"""

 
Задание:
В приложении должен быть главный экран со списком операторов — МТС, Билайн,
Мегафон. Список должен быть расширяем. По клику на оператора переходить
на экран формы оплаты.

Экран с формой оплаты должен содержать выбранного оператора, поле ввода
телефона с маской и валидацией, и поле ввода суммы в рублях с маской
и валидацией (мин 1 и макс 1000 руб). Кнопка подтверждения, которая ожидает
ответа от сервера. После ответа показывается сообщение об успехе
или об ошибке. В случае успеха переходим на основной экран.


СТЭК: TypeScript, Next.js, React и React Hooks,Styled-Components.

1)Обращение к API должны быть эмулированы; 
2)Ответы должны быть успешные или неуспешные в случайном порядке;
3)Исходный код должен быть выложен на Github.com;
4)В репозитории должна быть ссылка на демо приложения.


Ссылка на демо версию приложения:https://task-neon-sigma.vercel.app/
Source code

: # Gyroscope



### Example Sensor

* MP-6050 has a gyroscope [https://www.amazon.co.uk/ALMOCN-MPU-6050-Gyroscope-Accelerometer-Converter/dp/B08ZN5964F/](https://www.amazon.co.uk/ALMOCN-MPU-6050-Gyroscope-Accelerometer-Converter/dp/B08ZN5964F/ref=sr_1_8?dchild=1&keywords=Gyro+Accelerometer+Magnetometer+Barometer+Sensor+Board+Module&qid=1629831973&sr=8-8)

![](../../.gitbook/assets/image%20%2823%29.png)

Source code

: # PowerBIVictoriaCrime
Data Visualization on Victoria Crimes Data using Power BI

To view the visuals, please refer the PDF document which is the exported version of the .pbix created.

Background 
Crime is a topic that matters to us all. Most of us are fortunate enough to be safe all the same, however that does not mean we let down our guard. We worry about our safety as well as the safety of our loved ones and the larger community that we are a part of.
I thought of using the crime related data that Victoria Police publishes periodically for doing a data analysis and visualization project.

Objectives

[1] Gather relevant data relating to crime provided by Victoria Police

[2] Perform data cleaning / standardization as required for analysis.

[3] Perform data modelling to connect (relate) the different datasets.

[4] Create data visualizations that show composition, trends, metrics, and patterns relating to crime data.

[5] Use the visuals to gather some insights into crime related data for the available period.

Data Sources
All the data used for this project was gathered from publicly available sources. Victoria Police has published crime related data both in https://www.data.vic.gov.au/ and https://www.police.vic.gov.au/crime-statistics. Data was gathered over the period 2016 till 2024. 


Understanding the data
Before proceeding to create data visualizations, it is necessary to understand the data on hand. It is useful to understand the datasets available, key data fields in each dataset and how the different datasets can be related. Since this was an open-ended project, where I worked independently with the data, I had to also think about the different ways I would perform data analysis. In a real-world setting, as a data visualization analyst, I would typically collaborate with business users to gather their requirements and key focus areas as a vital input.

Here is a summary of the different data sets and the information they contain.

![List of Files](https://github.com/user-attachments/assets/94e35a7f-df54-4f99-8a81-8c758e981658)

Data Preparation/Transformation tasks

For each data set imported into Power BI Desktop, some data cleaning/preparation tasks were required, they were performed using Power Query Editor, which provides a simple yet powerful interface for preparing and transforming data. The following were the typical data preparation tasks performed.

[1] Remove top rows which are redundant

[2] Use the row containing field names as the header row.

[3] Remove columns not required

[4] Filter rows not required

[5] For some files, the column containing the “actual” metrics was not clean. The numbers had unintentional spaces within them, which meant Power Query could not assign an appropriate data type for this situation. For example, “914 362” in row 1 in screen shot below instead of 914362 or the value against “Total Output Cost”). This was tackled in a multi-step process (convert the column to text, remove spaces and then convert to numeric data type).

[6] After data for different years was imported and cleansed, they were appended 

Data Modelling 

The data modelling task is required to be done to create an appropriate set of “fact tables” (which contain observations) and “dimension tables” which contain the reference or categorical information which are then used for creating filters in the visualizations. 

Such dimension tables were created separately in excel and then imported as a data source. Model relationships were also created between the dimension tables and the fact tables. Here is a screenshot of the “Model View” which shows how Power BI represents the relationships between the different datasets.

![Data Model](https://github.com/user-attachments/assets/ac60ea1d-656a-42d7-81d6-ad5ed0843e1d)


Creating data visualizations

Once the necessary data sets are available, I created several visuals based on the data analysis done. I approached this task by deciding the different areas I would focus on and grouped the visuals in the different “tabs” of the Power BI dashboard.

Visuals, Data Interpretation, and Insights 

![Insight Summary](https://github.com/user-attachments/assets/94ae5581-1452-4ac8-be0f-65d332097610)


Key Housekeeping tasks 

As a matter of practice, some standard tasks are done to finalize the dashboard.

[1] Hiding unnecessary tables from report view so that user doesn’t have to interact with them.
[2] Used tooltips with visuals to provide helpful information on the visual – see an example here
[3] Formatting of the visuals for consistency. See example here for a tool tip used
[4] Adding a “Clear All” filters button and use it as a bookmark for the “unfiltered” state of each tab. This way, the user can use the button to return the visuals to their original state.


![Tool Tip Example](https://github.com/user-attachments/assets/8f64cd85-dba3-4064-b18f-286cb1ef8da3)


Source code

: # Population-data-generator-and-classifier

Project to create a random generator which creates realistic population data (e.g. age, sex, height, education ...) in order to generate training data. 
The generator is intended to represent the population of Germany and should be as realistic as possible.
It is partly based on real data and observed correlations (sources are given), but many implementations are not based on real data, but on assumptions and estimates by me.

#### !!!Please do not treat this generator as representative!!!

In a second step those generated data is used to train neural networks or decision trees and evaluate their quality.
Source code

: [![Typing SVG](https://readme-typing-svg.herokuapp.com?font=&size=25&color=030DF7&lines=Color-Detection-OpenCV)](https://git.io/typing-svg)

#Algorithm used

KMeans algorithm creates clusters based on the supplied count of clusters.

"""
"""

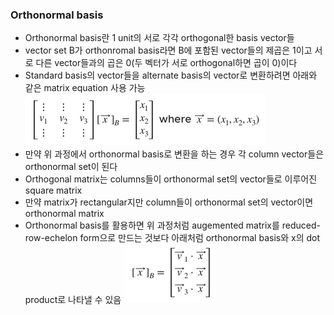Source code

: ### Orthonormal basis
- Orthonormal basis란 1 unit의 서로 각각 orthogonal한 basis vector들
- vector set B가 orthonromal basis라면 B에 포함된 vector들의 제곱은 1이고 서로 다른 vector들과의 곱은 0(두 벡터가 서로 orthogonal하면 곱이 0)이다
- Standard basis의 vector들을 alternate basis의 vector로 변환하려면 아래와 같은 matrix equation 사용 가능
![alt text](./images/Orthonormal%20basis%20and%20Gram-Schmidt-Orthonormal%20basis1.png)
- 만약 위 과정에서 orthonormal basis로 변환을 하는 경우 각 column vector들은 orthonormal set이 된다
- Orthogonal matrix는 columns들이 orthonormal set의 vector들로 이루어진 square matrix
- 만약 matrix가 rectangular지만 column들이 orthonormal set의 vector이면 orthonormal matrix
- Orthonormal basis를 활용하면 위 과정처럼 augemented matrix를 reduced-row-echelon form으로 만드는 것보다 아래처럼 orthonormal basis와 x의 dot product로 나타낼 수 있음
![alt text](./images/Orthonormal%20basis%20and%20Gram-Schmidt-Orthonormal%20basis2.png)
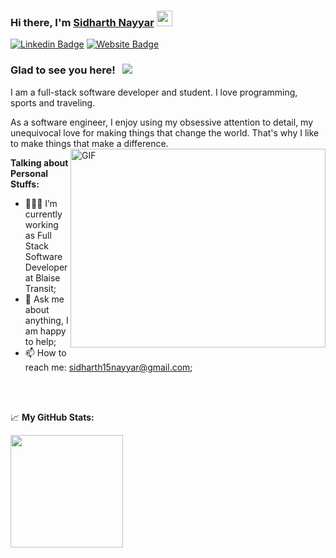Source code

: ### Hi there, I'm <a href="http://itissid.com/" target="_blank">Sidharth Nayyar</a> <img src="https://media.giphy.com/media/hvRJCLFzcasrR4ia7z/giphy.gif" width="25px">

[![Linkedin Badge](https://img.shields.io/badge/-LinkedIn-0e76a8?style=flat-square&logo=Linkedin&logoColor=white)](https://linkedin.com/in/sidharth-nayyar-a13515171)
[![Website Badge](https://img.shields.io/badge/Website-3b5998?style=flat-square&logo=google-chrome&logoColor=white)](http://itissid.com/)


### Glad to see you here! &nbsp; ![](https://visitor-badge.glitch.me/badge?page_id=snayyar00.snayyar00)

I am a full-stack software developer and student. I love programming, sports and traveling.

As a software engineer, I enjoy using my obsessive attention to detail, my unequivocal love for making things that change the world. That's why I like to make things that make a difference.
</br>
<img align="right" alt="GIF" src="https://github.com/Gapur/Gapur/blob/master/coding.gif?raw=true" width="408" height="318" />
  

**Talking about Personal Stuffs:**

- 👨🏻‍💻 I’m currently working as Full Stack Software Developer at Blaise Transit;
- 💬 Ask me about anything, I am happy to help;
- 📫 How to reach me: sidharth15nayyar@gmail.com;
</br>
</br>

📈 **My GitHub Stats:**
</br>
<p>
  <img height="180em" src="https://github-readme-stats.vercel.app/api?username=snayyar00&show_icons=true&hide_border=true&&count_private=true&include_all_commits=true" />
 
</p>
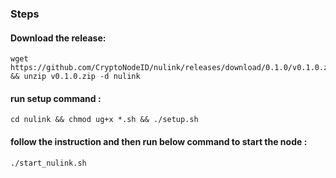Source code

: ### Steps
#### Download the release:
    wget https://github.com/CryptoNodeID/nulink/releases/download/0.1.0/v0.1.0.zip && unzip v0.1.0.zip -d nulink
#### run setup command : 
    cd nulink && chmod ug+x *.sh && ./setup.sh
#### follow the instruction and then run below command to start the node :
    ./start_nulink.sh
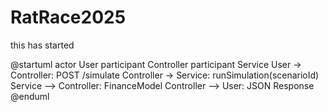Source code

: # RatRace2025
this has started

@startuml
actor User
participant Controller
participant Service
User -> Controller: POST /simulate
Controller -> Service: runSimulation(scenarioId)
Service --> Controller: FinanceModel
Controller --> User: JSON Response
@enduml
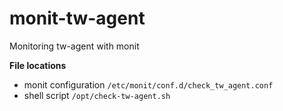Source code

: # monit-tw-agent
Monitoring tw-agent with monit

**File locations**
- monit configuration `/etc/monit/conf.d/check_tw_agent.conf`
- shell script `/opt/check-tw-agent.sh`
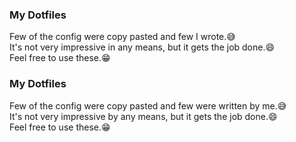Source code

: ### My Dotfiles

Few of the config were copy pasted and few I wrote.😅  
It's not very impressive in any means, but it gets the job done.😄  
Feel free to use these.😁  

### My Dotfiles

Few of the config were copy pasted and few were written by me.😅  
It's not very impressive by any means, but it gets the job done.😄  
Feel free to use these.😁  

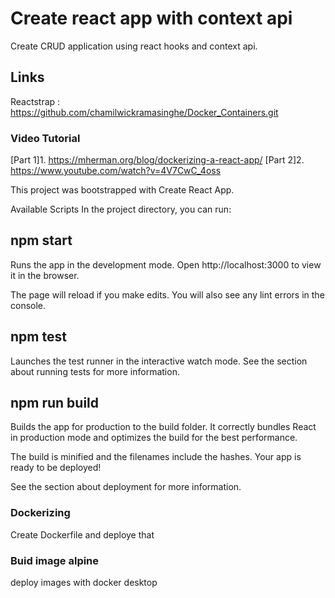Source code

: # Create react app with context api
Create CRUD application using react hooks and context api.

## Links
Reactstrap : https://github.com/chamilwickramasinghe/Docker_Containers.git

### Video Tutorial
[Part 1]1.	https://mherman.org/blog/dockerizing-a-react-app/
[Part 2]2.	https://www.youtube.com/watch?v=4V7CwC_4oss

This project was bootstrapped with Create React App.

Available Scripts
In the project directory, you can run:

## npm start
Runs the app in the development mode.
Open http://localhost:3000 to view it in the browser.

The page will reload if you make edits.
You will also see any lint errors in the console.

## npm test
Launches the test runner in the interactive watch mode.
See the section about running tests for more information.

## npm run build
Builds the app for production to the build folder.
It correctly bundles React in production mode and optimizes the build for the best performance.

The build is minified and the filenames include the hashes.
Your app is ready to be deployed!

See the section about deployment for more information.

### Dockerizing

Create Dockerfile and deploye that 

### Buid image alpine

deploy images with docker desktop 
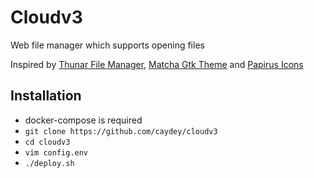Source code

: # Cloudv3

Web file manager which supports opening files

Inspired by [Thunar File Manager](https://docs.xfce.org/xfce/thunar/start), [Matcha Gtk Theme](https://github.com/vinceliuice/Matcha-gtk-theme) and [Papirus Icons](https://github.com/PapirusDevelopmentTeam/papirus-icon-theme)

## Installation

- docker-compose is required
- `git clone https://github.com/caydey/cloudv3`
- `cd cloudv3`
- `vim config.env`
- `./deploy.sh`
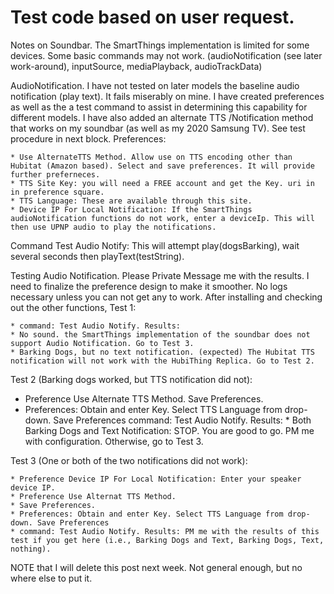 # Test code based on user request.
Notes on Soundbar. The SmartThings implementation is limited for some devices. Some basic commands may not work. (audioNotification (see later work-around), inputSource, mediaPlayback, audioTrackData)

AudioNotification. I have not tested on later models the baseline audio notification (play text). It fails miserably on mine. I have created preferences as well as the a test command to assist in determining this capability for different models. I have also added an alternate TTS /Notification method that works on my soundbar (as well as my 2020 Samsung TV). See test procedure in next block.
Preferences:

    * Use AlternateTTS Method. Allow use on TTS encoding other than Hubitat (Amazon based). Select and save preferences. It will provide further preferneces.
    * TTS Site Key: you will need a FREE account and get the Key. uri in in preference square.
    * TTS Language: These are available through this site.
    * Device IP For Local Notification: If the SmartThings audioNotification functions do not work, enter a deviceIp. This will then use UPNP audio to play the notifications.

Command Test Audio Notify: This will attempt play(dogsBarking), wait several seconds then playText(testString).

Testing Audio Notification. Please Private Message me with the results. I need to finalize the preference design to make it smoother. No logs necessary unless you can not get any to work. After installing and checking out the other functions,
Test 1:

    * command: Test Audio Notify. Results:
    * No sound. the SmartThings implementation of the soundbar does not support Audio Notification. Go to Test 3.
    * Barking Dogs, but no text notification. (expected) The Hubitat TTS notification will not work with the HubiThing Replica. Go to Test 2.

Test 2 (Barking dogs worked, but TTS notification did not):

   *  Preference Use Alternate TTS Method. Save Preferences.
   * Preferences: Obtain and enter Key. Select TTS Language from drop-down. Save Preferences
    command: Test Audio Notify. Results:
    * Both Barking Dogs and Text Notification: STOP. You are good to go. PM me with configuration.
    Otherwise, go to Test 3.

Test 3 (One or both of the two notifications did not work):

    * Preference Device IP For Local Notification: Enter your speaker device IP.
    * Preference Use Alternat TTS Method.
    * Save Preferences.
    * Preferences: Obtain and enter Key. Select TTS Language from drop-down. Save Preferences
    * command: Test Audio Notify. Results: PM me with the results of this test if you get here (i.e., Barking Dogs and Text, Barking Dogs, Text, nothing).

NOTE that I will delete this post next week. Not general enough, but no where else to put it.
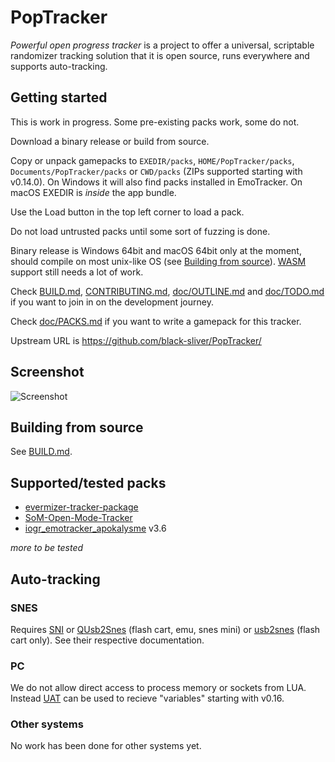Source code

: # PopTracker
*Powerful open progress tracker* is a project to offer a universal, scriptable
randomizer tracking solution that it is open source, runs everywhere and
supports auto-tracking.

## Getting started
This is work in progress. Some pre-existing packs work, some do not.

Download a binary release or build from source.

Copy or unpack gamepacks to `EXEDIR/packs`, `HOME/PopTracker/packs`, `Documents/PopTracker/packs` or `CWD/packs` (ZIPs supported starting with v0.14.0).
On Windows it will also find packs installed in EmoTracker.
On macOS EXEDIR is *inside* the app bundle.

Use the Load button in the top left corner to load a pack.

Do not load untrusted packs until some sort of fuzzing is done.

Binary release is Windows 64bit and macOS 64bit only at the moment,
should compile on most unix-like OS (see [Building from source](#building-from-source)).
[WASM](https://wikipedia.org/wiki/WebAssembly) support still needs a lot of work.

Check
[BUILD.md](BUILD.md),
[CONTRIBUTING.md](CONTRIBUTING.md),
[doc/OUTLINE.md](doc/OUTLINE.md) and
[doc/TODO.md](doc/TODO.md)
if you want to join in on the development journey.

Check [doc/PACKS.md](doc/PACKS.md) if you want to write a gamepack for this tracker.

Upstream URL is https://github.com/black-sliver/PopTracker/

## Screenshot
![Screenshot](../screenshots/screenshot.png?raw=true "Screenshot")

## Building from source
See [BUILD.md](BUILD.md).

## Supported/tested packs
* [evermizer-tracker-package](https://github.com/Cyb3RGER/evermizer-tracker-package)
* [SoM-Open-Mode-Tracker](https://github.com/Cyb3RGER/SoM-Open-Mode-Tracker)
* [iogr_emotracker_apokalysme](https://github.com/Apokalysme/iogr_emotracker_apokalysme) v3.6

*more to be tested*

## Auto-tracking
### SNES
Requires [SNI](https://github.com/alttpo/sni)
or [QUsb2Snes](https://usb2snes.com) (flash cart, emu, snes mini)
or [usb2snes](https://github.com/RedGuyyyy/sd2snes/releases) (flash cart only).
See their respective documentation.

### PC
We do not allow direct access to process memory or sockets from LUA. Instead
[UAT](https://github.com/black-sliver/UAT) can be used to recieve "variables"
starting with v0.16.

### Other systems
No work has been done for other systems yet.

"""

» Required action: State only the count of lines above that hold the string "appropriate".

» Task response: 2